By “presence” I have meant—and still mean—that things inevitably stand at a distance from or in proximity to our bodies; whether they “touch” us directly or not, they have substance. I addressed this state of affairs in Production of Presence, which appeared in German as Diesseits der Hermeneutik. The book received this title—which may be rendered Hermeneutics of This World—because it is my impression that the dimension of presence might deserve a position of priority relative to the praxis of interpretation, which ascribes meaning to an object. This is not the case because presence is “more important” than the operations of consciousness and intention, but rather because, perhaps, it is “more elementary.” At the same time, the German title betrays something resembling the mild oedipal revolt of a man already over fifty. Relegating interpretation and hermeneutics to a restricted academic terrain (so to speak) was my small—and perhaps even petty—revenge against an overwhelming tradition of intellectual “depth,” which I had found embodied in some heroes of profundity among my academic “fathers.” Because of my background and (dis)inclinations, I had never felt entirely adequate to such depth.

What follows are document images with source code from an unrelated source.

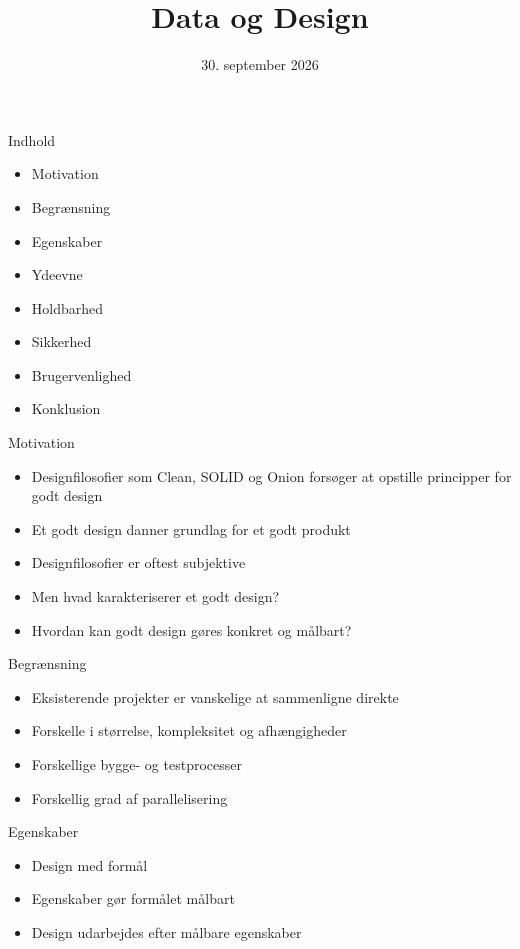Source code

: \documentclass{beamer}
\title{Data og Design}
\author{\student}
\date{30. september 2026}
\begin{document}
\begin{frame}
  \titlepage
\end{frame}

\begin{frame}{Indhold}
  \begin{itemize}
    \item Motivation
    \item Begrænsning
    \item Egenskaber
    \item Ydeevne
    \item Holdbarhed
    \item Sikkerhed
    \item Brugervenlighed
    \item Konklusion
  \end{itemize}
\end{frame}

\begin{frame}{Motivation}
  \begin{itemize}
    \item Designfilosofier som Clean, SOLID og Onion forsøger at opstille principper
    for godt design

    \item Et godt design danner grundlag for et godt produkt
    \item Designfilosofier er oftest subjektive
    \item Men hvad karakteriserer et godt design?
    \item Hvordan kan godt design gøres konkret og målbart?
  \end{itemize}
\end{frame}

\begin{frame}{Begrænsning}
  \begin{itemize}
    \item Eksisterende projekter er vanskelige at sammenligne direkte
    \item Forskelle i størrelse, kompleksitet og afhængigheder
    \item Forskellige bygge- og testprocesser
    \item Forskellig grad af parallelisering
  \end{itemize}
\end{frame}

\begin{frame}{Egenskaber}
  \begin{itemize}
    \item Design med formål
    \item Egenskaber gør formålet målbart
    \item Design udarbejdes efter målbare egenskaber
  \end{itemize}
\end{frame}
\end{document}
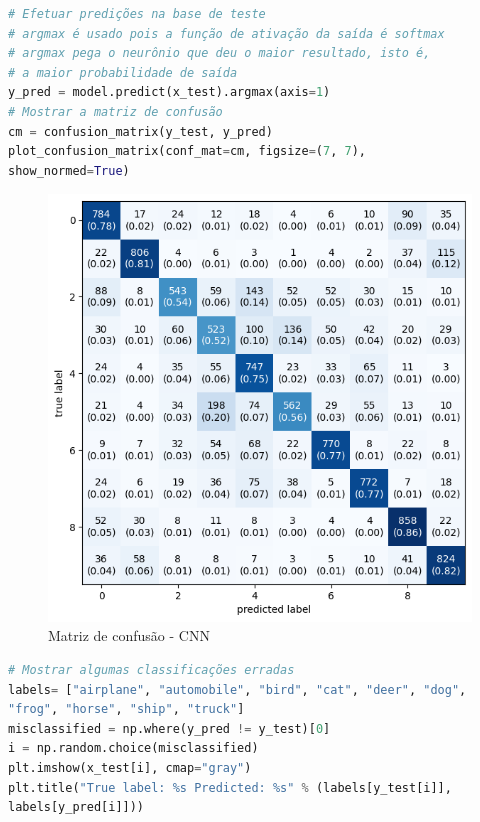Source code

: \begin{lstlisting}[language=Python, style=input]
# Efetuar predições na base de teste
# argmax é usado pois a função de ativação da saída é softmax
# argmax pega o neurônio que deu o maior resultado, isto é,
# a maior probabilidade de saída
y_pred = model.predict(x_test).argmax(axis=1)
# Mostrar a matriz de confusão
cm = confusion_matrix(y_test, y_pred)
plot_confusion_matrix(conf_mat=cm, figsize=(7, 7),
show_normed=True)
\end{lstlisting}

\begin{figure}[H]
\centering
\includegraphics[width=.8\linewidth]{apendices/fig/9_IAA009_3.png}
\caption{Matriz de confusão - CNN}
\end{figure}

\begin{lstlisting}[language=Python, style=input]
# Mostrar algumas classificações erradas
labels= ["airplane", "automobile", "bird", "cat", "deer", "dog",
"frog", "horse", "ship", "truck"]
misclassified = np.where(y_pred != y_test)[0]
i = np.random.choice(misclassified)
plt.imshow(x_test[i], cmap="gray")
plt.title("True label: %s Predicted: %s" % (labels[y_test[i]],
labels[y_pred[i]]))
\end{lstlisting}

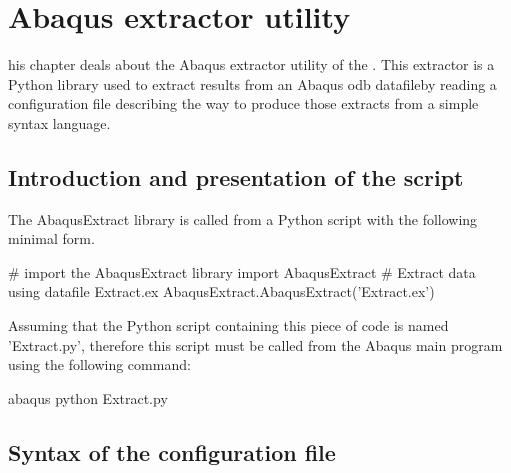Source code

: 
\chapter{Abaqus extractor utility}

\startcontents[chapters]
\printmyminitoc[1]his chapter deals about the Abaqus extractor utility
of the \Dynela. This extractor is a Python library used to extract
results from an Abaqus odb datafileby reading a configuration file
describing the way to produce those extracts from a simple syntax
language. 

\section{Introduction and presentation of the script}

The \textsf{AbaqusExtract} library is called from a Python script
with the following minimal form.

\begin{PythonListing}
# import the AbaqusExtract library
import AbaqusExtract
# Extract data using datafile Extract.ex
AbaqusExtract.AbaqusExtract('Extract.ex')
\end{PythonListing}

Assuming that the Python script containing this piece of code is named
\textsf{'Extract.py'}, therefore this script must be called from the
Abaqus main program using the following command: 

\textsf{abaqus python Extract.py}

\section{Syntax of the configuration file}

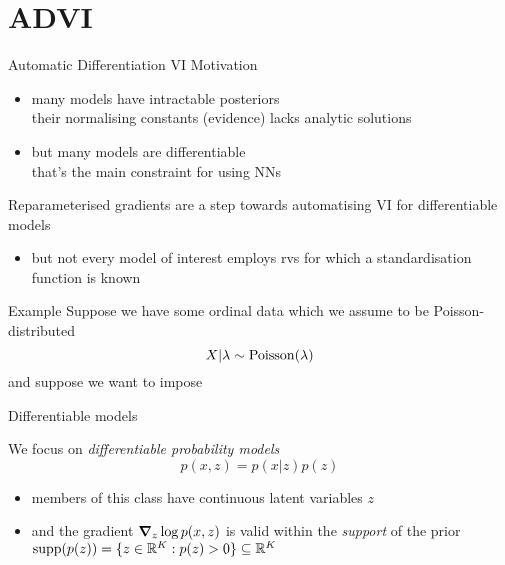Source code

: \documentclass[14pt,dvipsnames]{beamer}
\begin{document}
\section{ADVI}

\begin{frame}{Automatic Differentiation VI}
	Motivation
	\begin{itemize}
		\item many models have intractable posteriors\\
		their normalising constants (evidence) lacks analytic solutions \pause
		\item but many models are differentiable\\
		that's the main constraint for using NNs \pause
	\end{itemize}

	Reparameterised gradients are a step towards automatising VI for differentiable models \pause
	\begin{itemize}
		\item but not every model of interest employs rvs for which a standardisation function is known
	\end{itemize}
	
\end{frame}

\begin{frame}{Example}
	Suppose we have some ordinal data which we assume to be Poisson-distributed
	\begin{equation*}
		X|\lambda \sim \operatorname{Poisson}(\lambda)
	\end{equation*}
	and suppose we want to impose 
\end{frame}

\begin{frame}{Differentiable models}

	We focus on \emph{differentiable probability models}
	\begin{equation*}
		p(x,z) = p(x|z)p(z)
	\end{equation*}
	\pause
	\begin{itemize}
		\item members of this class have continuous latent variables $z$\\ \pause
		\item and the gradient $\grad_z \log p(x,z)$ is valid within the \emph{support} of the prior 
		$\operatorname{supp}(p(z)) = \{ z \in \mathbb R^K : p(z) > 0 \} \subseteq \mathbb R^K$
	\end{itemize}
	
\end{frame}
\end{document}

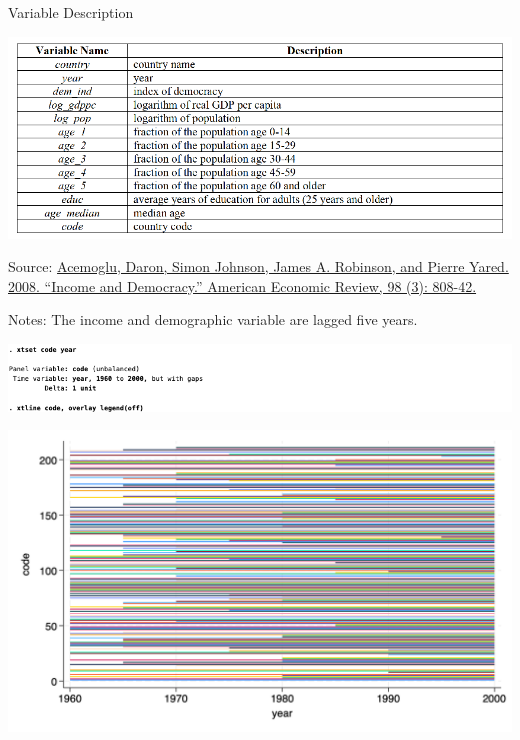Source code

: \documentclass[
  10pt,
  ignorenonframetext,
]{beamer}
\begin{document}
\begin{frame}{Variable Description}
\protect\hypertarget{variable-description-1}{}
\begin{center}\includegraphics[width=1\linewidth]{pictures/Ex2-VarDef} \end{center}
\footnotesize

Source:
\href{https://www.aeaweb.org/articles?id=10.1257/aer.98.3.808}{Acemoglu,
Daron, Simon Johnson, James A. Robinson, and Pierre Yared. 2008.
``Income and Democracy.'' American Economic Review, 98 (3): 808-42.}

Notes: The income and demographic variable are lagged five years.
\end{frame}

\begin{frame}{}
\protect\hypertarget{section-1}{}
\begin{center}\includegraphics[width=1\linewidth]{pictures/Ex2-xtset-xtline} \end{center}

\begin{center}\includegraphics[width=1\linewidth]{pictures/Q2-panelView} \end{center}
\end{frame}
\end{document}
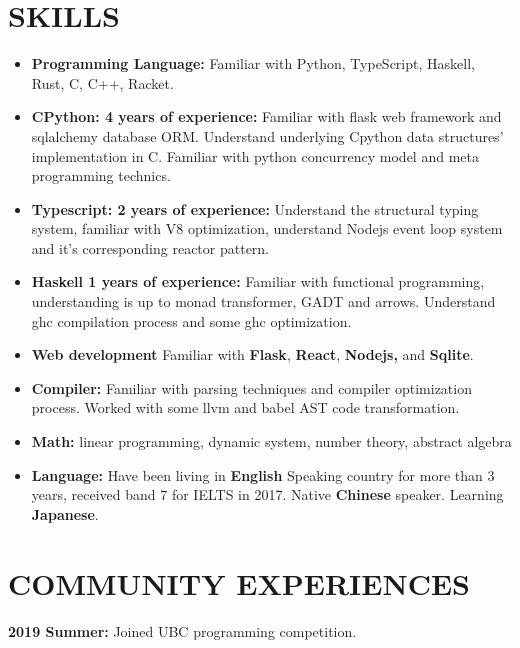 \documentclass{res}
\begin{document}
\begin{resume}
\section{SKILLS}
    \begin{itemize}[leftmargin=-.2in]
        \setlength\itemsep{-1em}
        \item \textbf{Programming Language:} Familiar with Python, TypeScript, Haskell, Rust, C, C++, Racket.\\
        \item \textbf{CPython: 4 years of experience:} Familiar with flask web framework and sqlalchemy database ORM. Understand underlying Cpython data structures' implementation in C. Familiar with python concurrency model and meta programming technics. \\
        \item \textbf{Typescript: 2 years of experience:} Understand the structural typing system, familiar with V8 optimization, understand Nodejs event loop system and it's corresponding reactor pattern. \\
        \item \textbf{Haskell 1 years of experience:} Familiar with functional programming, understanding is up to monad transformer, GADT and arrows. Understand ghc compilation process and some ghc optimization. \\
        \item \textbf{Web development} Familiar with \textbf{Flask}, \textbf{React},\textbf{ Nodejs,} and \textbf{Sqlite}. \\
        \item \textbf{Compiler:} Familiar with parsing techniques and compiler optimization process. Worked with some llvm and babel AST code transformation. \\
        \item \textbf{Math:} linear programming, dynamic system, number theory, abstract algebra \\
        \item \textbf{Language:} Have been living in \textbf{English} Speaking country for more than 3 years, received band 7 for IELTS in 2017. Native \textbf{Chinese} speaker. Learning \textbf{Japanese}.
    \end{itemize}

\section{COMMUNITY EXPERIENCES}
    \textbf {2019 Summer:} Joined UBC programming competition.
\end{resume}
\end{document}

Almost naturally—should, indeed, this be possible in the intellectual world—and without any particular programmatic objective, my intuition of presence developed in three directions. In 1926: Living on the Edge of Time, which preceded Production of Presence, I had asked what consequences attention to the dimension of presence might hold for our relationship to the past. An essay on the beauty of athletics addressed the same question with regard to aesthetic experience. Finally, in The Powers of Philology I tried to show that the dimension of presence invariably factors into encounters of a textual kind.

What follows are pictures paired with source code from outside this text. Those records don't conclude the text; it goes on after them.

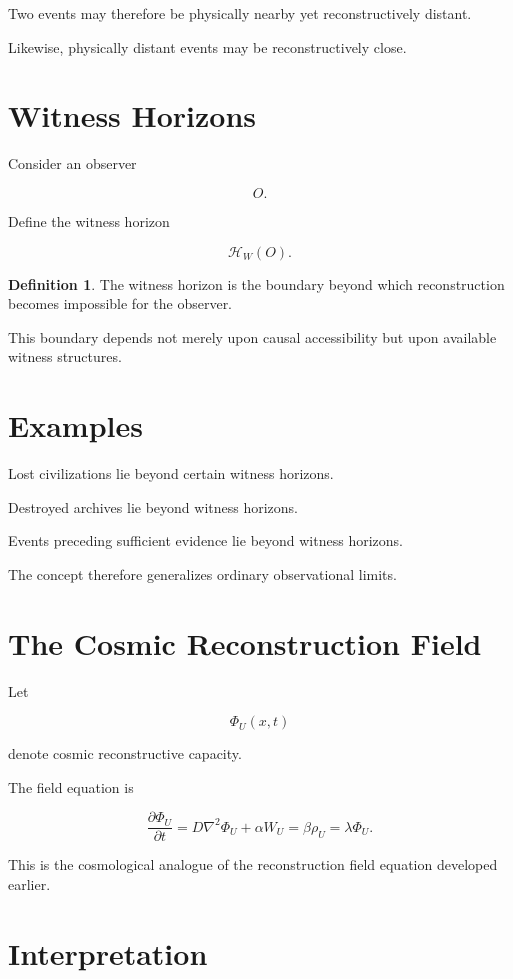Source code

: \documentclass[12pt,oneside]{book}
\theoremstyle{plain} \newtheorem{theorem}{Theorem}[chapter] \newtheorem{lemma}[theorem]{Lemma} \newtheorem{proposition}[theorem]{Proposition} \newtheorem{corollary}[theorem]{Corollary}
\theoremstyle{definition} \newtheorem{definition}[theorem]{Definition} \newtheorem{axiom}[theorem]{Axiom} \newtheorem{construction}[theorem]{Construction}
\theoremstyle{remark} \newtheorem{remark}[theorem]{Remark} \newtheorem{example}[theorem]{Example}
\begin{document}
Two events may therefore be physically nearby yet reconstructively distant.

Likewise, physically distant events may be reconstructively close.

\section{Witness Horizons}

Consider an observer

\[
O.
\]

Define the witness horizon

\[
\mathcal H_W(O).
\]

\begin{definition}

The witness horizon is the boundary beyond which reconstruction becomes impossible for the observer.

\end{definition}

This boundary depends not merely upon causal accessibility but upon available witness structures.

\section{Examples}

Lost civilizations lie beyond certain witness horizons.

Destroyed archives lie beyond witness horizons.

Events preceding sufficient evidence lie beyond witness horizons.

The concept therefore generalizes ordinary observational limits.

\section{The Cosmic Reconstruction Field}

Let

\[
\Phi_U(x,t)
\]

denote cosmic reconstructive capacity.

The field equation is

\[
\frac{\partial\Phi_U}{\partial t}
=
D\nabla^2\Phi_U
+
\alpha W_U
=
\beta\rho_U
=
\lambda\Phi_U.
\]

This is the cosmological analogue of the reconstruction field equation developed earlier.

\section{Interpretation}
\end{document}
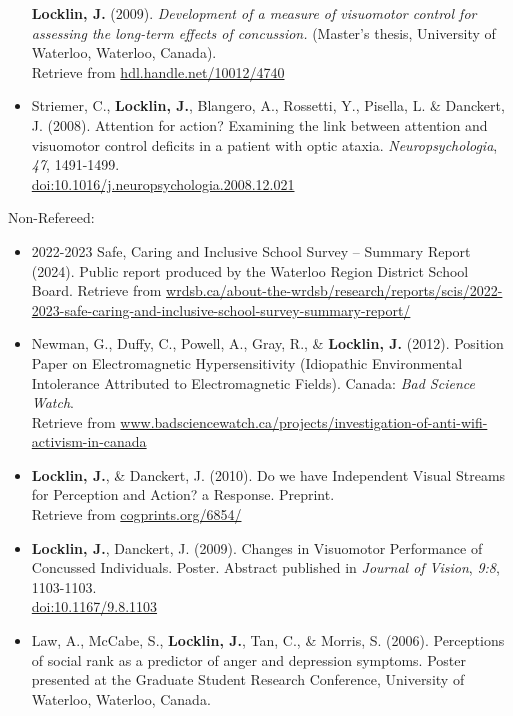 \documentclass[10pt]{article}
\begin{document}
\begin{itemize}
  \textbf{Locklin, J.} (2009). \emph{Development of a measure of
  visuomotor control for assessing the long-term effects of concussion.}
  (Master's thesis, University of Waterloo, Waterloo, Canada).\\
  Retrieve from
  \href{http://hdl.handle.net/10012/4740}{hdl.handle.net/10012/4740}
\item
  Striemer, C., \textbf{Locklin, J.}, Blangero, A., Rossetti, Y.,
  Pisella, L. \& Danckert, J. (2008). Attention for action? Examining
  the link between attention and visuomotor control deficits in a
  patient with optic ataxia. \emph{Neuropsychologia}, \emph{47},
  1491-1499.\\
  \href{http://dx.doi.org/10.1016/j.neuropsychologia.2008.12.021}{doi:10.1016/j.neuropsychologia.2008.12.021}
\end{itemize}

Non-Refereed:

\begin{itemize}
\item
  2022-2023 Safe, Caring and Inclusive School Survey -- Summary Report
  (2024). Public report produced by the Waterloo Region District School
  Board. Retrieve from
  \href{https://www.wrdsb.ca/about-the-wrdsb/research/reports/scis/2022-2023-safe-caring-and-inclusive-school-survey-summary-report/}{wrdsb.ca/about-the-wrdsb/research/reports/scis/2022-2023-safe-caring-and-inclusive-school-survey-summary-report/}
\item
  Newman, G., Duffy, C., Powell, A., Gray, R., \& \textbf{Locklin, J.}
  (2012). Position Paper on Electromagnetic Hypersensitivity (Idiopathic
  Environmental Intolerance Attributed to Electromagnetic Fields).
  Canada: \emph{Bad Science Watch}.\\
  Retrieve from
  \href{http://www.badsciencewatch.ca/projects/investigation-of-anti-wifi-activism-in-canada}{www.badsciencewatch.ca/projects/investigation-of-anti-wifi-activism-in-canada}
\item
  \textbf{Locklin, J.}, \& Danckert, J. (2010). Do we have Independent
  Visual Streams for Perception and Action? a Response. Preprint.\\
  Retrieve from \href{http://cogprints.org/6854/}{cogprints.org/6854/}
\item
  \textbf{Locklin, J.}, Danckert, J. (2009). Changes in Visuomotor
  Performance of Concussed Individuals. Poster. Abstract published in
  \emph{Journal of Vision}, \emph{9:8}, 1103-1103.\\
  \href{http://dx.doi.org/10.1167/9.8.1103}{doi:10.1167/9.8.1103}
\item
  Law, A., McCabe, S., \textbf{Locklin, J.}, Tan, C., \& Morris, S.
  (2006). Perceptions of social rank as a predictor of anger and
  depression symptoms. Poster presented at the Graduate Student Research
  Conference, University of Waterloo, Waterloo, Canada.
\end{itemize}

\pagebreak[3]
\end{document}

Afterward—and I still have not abandoned this hopeful ambition entirely—I wanted to see if I would enjoy the good fortune of striking upon a second idea. (In this I was prompted by Jorge Luis Borges and imagined that what is intellectually decisive does not consist of “discovering” or “producing” ideas so much as “stumbling upon” and “grasping for” them—intercepting ideas and giving them form.) Unfortunately, I have not yet “caught” a second idea, and all the projects I have pursued in recent years are clear extensions of my intuition concerning presence. I have attempted to describe Stimmung, the relationship we entertain with our environment, as a presence-phenomenon—the “lightest touch that occurs when the material world surrounding us affects the surface of our bodies.” At the moment, I am working on a book about the decade following the Second World War because I believe that in this period a form of “latency” predominated—a presence, to be understood as a kind of “stowaway,” that can produce effects and radiate energy while escaping efforts to identify and apprehend it.

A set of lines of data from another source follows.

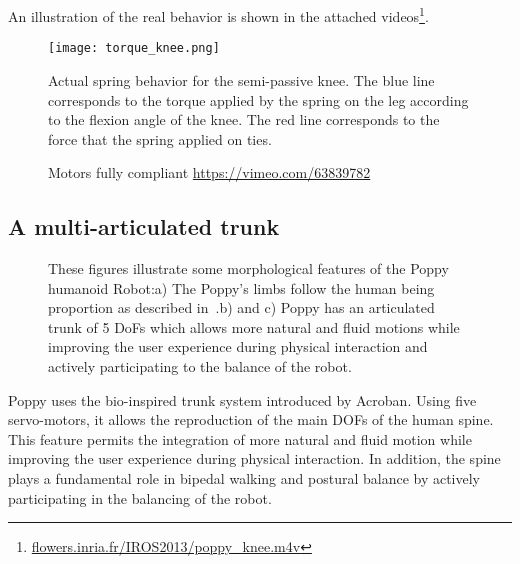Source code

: An illustration of the real behavior is shown in the attached videos\footnote{\url{flowers.inria.fr/IROS2013/poppy_knee.m4v}}.

\begin{figure}[thpb]
    \centering
    \texttt{[image: torque\_knee.png]}
    \caption{Actual spring behavior for the semi-passive knee. The blue line corresponds to the torque applied by the spring on the leg according to the flexion angle of the knee. The red line corresponds to the force that the spring applied on ties.}
    \label{fig:knee_feature}
\end{figure}


\begin{figure}[!h]
\centering
    \hfil
    \caption{Motors fully compliant \url{https://vimeo.com/63839782}}
    \label{fig:}
\end{figure}



\subsection{A multi-articulated trunk} %

\begin{figure}[!t]
\centering
    \hfil
    \caption{These figures illustrate some morphological features of the Poppy humanoid Robot:\newline a) The Poppy's limbs follow the human being proportion as described in~\cite{dufour2005biomecanique}.\newline b) and c) Poppy has an articulated trunk of 5 DoFs which allows more natural and fluid motions while improving the user experience during physical interaction and actively participating to the balance of the robot.}
    \label{fig:poppy_features}
\end{figure}

Poppy uses the bio-inspired trunk system introduced by Acroban. Using five servo-motors, it allows the reproduction of the main DOFs of the human spine. This feature permits the integration of more natural and fluid motion while improving the user experience during physical interaction. In addition, the spine plays a fundamental role in bipedal walking and postural balance by actively participating in the balancing of the robot.


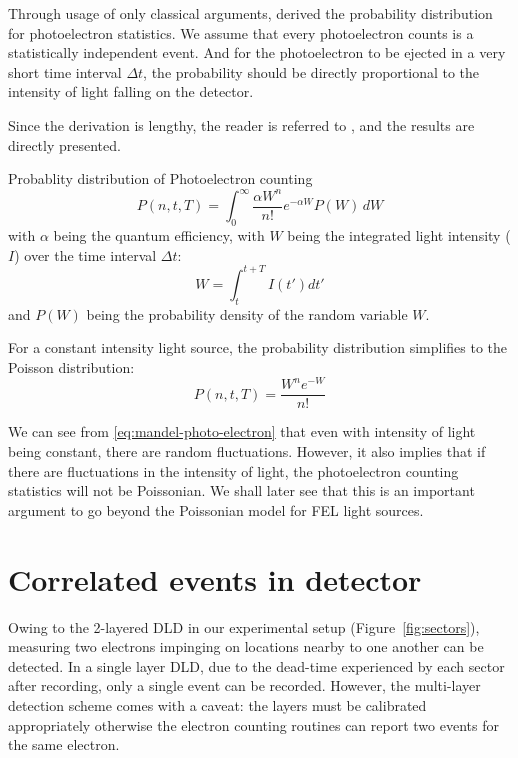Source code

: Through usage of only classical arguments, \citeauthor{mandelFluctuationsPhotonBeams1958} \cite{mandelFluctuationsPhotonBeams1958,mandelFluctuationsPhotonBeams1959} derived the probability distribution for photoelectron statistics. We assume that every photoelectron counts is a statistically independent event. And for the photoelectron to be ejected in a very short time interval $\Delta t$, the probability should be directly proportional to the intensity of light falling on the detector.

Since the derivation is lengthy, the reader is referred to \cite{mehtaVIIITheoryPhotoelectron1970}, and the results are directly presented.
\begin{note}
    {Probablity distribution of Photoelectron counting}
    \begin{equation}\label{eq:mandel-photo-electron}
        P(n, t, T) = \int_{0}^{\infty} \frac{\alpha W^n}{n!} e^{-\alpha W} P(W) \, dW
    \end{equation}
    with $\alpha$ being the quantum efficiency, with $W$ being the integrated light intensity ($I$) over the time interval $\Delta t$:
    \begin{equation}
        W = \int_{t}^{t+T} I(t') dt'
    \end{equation}
    and $P(W)$ being the probability density of the random variable $W$.

    For a constant intensity light source, the probability distribution simplifies to the Poisson distribution:
    \begin{equation}
        P(n, t, T) = \frac{W^n e^{-W}}{n!} 
    \end{equation}
\end{note}

We can see from \ref{eq:mandel-photo-electron} that even with intensity of light being constant, there are random fluctuations. However, it also implies that if there are fluctuations in the intensity of light, the photoelectron counting statistics will not be Poissonian. We shall later see that this is an important argument to go beyond the Poissonian model for \gls{FEL} light sources.

\section{Correlated events in detector}
Owing to the 2-layered \gls{DLD} in our experimental setup (Figure~\ref{fig:sectors}), measuring two electrons impinging on locations nearby to one another can be detected. In a single layer \gls{DLD}, due to the dead-time experienced by each sector after recording, only a single event can be recorded. However, the multi-layer detection scheme comes with a caveat: the layers must be calibrated appropriately otherwise the electron counting routines can report two events for the same electron.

After the books on presence had appeared, friends whose opinions I take very seriously surprised me by urging me to reflect systematically on, and write about, the existential and, indeed, the ethical consequences of these publications. The task, I suspect, would have demanded too much of me—or did I, half-consciously, feign modesty only to hide a visceral disinclination to “ethics” and other kinds of prescriptive “self-help” literature? At any rate, my reservations were hardly consistent. As attested by the chapters of the book at hand (to say nothing of other works), I have gladly been induced, time and again, to analyze contemporary social and cultural phenomena from the perspective of presence—or at least to sketch out the lines such an inquiry might assume. There were occasions and exhortations to do so behind every part of this book, even if I always sought a way out by pleading an utter lack of competency or adducing some other reason. It is both an obligation for, and a privilege of, humanists to practice “risky thinking.” That is to say, instead of subordinating ourselves to rational schemes of evidence and the constraints of systems, we “scientists of the mind” (Geisteswissenschaftler) should seek to confront and imagine whatever might entail a disruption of everyday life and the assumptions underlying its functions. To take a basic example: no one can simply “get away” from the rhythms and structures that constitute our globalized present and its forms of communication; yet, at the same time, it is important to hold firm to the possibility of doing so inasmuch as it provides an alternative to what is only too readily accepted as “normal.”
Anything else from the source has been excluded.